» Directions for this task
Your job is to return every line in the data holding the string "Website".

────

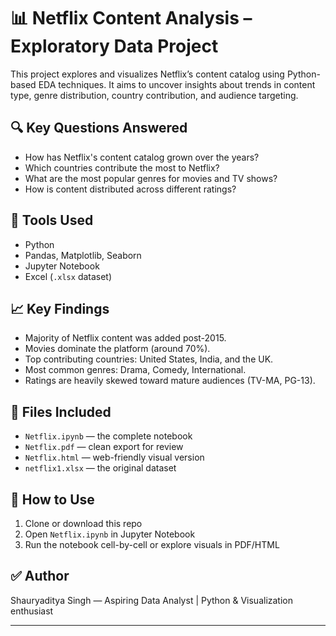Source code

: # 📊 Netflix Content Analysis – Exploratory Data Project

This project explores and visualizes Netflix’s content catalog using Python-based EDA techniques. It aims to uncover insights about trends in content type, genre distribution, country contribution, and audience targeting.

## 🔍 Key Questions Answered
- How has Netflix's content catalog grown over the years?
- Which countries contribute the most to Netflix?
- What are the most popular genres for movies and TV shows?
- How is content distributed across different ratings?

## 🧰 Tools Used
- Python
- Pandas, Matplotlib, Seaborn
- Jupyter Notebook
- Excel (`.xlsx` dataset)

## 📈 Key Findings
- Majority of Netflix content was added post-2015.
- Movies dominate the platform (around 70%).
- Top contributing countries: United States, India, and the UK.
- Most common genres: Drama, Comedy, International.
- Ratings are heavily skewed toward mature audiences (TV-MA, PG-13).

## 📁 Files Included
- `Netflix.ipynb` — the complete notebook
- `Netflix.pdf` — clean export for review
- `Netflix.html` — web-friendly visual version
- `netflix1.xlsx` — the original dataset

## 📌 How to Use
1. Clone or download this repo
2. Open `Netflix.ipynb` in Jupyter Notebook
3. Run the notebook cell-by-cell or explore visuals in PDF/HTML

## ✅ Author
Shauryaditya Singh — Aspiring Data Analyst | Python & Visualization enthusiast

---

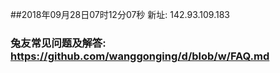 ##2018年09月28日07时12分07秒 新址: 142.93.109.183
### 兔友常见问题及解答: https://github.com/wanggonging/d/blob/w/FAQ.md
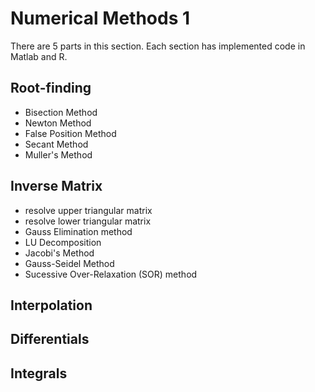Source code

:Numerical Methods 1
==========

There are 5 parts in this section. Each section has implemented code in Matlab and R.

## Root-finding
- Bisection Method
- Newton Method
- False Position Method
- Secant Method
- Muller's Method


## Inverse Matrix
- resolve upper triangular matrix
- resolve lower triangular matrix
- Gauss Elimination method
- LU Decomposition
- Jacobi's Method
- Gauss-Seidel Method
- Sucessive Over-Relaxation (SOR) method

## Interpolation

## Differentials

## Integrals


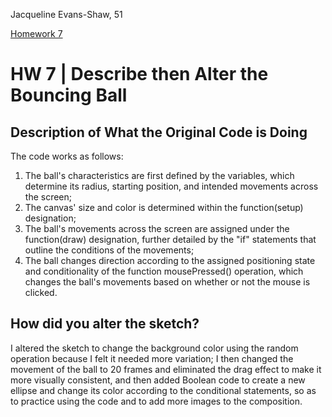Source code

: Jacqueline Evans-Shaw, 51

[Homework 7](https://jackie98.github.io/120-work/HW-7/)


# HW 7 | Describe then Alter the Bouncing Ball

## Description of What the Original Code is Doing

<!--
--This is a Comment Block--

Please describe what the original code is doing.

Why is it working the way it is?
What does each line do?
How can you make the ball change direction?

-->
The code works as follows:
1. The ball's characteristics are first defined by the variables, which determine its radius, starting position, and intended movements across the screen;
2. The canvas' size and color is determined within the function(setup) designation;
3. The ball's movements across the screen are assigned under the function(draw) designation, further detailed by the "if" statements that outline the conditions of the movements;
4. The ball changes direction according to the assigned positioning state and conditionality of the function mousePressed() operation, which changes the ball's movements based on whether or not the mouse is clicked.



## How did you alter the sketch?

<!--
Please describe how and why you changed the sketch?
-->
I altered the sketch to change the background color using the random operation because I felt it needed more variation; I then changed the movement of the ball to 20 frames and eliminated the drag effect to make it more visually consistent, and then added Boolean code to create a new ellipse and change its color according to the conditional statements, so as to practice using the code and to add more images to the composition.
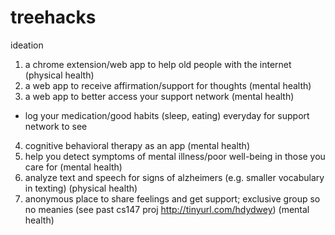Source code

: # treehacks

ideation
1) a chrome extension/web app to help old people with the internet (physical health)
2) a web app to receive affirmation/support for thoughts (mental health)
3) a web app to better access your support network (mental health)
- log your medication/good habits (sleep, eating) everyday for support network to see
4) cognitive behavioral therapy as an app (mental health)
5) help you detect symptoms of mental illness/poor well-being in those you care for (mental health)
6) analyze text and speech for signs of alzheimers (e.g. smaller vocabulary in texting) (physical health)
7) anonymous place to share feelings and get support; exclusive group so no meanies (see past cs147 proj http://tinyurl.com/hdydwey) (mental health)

────

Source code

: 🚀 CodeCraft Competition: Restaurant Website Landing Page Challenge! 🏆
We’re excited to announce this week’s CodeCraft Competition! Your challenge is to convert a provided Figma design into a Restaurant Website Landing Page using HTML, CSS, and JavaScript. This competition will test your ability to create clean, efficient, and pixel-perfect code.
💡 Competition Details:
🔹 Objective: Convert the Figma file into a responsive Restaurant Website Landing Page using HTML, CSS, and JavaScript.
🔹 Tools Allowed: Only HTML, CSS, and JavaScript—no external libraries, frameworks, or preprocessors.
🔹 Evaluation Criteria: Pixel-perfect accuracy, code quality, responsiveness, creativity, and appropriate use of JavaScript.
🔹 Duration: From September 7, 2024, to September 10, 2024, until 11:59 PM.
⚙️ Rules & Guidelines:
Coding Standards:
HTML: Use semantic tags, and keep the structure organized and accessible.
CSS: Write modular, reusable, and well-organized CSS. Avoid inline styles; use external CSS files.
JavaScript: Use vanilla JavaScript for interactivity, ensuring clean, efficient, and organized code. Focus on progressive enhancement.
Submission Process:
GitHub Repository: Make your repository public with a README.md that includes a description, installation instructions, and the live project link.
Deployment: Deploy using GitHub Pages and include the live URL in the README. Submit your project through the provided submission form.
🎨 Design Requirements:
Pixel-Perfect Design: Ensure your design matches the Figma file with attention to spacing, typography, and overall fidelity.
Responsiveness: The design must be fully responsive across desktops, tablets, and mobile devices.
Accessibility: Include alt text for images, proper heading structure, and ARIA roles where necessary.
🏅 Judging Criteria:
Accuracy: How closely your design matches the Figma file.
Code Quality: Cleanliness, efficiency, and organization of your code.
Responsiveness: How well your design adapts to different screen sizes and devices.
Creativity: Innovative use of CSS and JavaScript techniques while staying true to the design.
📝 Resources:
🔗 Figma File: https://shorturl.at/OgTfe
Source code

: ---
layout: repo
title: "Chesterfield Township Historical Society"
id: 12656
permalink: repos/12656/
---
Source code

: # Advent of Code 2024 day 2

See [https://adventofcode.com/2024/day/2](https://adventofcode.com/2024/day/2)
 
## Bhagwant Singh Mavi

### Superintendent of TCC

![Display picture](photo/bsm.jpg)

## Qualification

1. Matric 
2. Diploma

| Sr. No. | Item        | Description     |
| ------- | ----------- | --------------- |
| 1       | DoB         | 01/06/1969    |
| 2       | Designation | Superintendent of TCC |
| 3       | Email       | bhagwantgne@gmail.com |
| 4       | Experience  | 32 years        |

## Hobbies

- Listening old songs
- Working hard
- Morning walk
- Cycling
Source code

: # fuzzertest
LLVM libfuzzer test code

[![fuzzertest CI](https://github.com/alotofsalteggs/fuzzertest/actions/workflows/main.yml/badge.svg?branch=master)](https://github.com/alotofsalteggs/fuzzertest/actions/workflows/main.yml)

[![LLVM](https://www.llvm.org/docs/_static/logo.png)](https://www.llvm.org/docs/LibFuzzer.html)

────

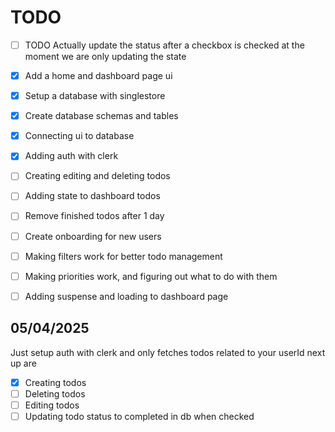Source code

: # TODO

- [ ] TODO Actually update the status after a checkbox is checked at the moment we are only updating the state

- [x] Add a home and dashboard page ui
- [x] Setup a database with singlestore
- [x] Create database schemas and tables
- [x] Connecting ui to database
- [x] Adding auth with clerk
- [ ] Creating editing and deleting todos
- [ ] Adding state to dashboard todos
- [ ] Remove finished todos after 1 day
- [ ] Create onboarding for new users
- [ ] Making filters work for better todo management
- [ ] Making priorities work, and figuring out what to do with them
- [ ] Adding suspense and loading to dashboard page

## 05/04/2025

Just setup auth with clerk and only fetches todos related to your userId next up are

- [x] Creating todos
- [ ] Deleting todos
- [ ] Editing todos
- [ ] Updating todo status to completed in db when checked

────

» Result of this task
: 🚀 CodeCraft Competition: Restaurant Website Landing Page Challenge! 🏆
We’re excited to announce this week’s CodeCraft Competition! Your challenge is to convert a provided Figma design into a Restaurant Website Landing Page using HTML, CSS, and JavaScript. This competition will test your ability to create clean, efficient, and pixel-perfect code.
🔹 Objective: Convert the Figma file into a responsive Restaurant Website Landing Page using HTML, CSS, and JavaScript.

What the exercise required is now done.